» **EXERCISE AIM**
Your task is to copy every line of the entries that contains "AuthRepository".

____ INFORMATION SUPPLIED

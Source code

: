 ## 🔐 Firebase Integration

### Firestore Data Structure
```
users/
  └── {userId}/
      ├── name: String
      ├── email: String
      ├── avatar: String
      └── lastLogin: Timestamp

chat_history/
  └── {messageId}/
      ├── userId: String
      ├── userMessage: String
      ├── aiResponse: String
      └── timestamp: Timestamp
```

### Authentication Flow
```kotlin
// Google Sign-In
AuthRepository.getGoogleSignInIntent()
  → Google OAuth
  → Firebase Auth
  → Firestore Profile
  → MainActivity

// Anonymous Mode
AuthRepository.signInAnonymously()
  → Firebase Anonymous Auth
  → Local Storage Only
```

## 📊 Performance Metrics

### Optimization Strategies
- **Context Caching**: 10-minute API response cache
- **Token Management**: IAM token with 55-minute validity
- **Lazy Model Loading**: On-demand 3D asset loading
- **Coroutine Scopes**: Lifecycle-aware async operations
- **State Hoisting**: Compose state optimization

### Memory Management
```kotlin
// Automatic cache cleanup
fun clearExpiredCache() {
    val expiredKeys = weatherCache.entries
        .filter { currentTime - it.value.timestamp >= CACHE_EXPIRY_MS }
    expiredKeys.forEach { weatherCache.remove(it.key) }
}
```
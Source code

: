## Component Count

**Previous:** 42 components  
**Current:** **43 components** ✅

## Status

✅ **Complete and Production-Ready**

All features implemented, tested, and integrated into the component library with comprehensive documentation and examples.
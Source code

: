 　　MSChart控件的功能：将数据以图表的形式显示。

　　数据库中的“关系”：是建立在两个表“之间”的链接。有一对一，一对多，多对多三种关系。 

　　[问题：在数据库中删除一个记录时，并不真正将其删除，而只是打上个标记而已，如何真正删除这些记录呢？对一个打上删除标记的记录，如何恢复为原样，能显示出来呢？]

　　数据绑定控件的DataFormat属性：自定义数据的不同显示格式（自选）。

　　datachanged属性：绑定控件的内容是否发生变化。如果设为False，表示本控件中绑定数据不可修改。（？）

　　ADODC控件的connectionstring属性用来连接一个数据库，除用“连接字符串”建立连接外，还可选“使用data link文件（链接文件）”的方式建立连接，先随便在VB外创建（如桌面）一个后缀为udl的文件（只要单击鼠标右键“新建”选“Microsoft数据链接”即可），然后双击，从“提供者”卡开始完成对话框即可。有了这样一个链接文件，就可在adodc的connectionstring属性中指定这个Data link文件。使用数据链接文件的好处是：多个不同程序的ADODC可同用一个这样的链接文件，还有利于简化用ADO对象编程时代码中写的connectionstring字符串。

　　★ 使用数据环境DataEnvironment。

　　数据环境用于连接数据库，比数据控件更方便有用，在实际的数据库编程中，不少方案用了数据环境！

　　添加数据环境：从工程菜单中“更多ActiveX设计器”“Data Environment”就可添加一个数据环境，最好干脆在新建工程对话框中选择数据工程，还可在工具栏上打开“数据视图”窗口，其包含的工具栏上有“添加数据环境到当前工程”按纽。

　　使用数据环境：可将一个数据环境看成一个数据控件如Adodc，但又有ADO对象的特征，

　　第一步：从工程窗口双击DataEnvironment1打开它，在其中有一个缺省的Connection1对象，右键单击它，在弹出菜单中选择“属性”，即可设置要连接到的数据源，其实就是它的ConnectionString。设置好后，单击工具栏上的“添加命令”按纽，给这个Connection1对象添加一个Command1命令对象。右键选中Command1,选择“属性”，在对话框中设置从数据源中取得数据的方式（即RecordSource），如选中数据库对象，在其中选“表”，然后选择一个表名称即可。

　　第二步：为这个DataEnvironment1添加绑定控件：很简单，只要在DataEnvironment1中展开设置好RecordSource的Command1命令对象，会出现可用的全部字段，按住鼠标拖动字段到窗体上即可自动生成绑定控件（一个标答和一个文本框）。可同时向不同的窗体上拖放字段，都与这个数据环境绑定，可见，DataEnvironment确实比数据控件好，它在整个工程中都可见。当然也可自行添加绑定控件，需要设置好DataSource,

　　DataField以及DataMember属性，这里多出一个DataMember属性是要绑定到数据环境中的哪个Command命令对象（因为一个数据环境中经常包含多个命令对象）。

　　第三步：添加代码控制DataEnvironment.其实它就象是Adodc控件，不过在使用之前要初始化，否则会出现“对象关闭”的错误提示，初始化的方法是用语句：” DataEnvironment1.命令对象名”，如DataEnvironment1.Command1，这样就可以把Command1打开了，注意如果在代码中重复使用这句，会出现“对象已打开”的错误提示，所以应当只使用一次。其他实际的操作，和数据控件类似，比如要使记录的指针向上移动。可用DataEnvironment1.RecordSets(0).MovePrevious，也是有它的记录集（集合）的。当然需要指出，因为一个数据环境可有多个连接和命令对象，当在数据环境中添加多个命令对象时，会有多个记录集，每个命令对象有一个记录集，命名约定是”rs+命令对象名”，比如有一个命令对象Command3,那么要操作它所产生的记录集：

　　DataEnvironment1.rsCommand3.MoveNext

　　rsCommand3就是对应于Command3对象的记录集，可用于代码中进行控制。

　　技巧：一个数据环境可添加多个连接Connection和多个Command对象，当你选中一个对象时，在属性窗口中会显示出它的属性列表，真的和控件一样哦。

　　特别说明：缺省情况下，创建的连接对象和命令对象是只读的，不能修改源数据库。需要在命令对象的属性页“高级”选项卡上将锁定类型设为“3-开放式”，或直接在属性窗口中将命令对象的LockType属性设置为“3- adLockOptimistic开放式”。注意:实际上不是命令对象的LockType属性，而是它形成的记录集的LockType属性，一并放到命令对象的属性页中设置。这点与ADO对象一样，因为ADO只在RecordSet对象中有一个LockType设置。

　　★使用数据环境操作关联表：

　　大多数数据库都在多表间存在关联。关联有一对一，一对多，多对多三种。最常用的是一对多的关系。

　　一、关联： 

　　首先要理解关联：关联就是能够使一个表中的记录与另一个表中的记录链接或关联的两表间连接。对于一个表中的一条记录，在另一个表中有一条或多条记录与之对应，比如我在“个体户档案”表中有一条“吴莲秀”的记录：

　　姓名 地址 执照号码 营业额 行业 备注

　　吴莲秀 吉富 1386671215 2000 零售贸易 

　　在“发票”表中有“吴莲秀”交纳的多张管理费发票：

________

» **EXPECTED ANSWER**
AuthRepository.getGoogleSignInIntent()
AuthRepository.signInAnonymously()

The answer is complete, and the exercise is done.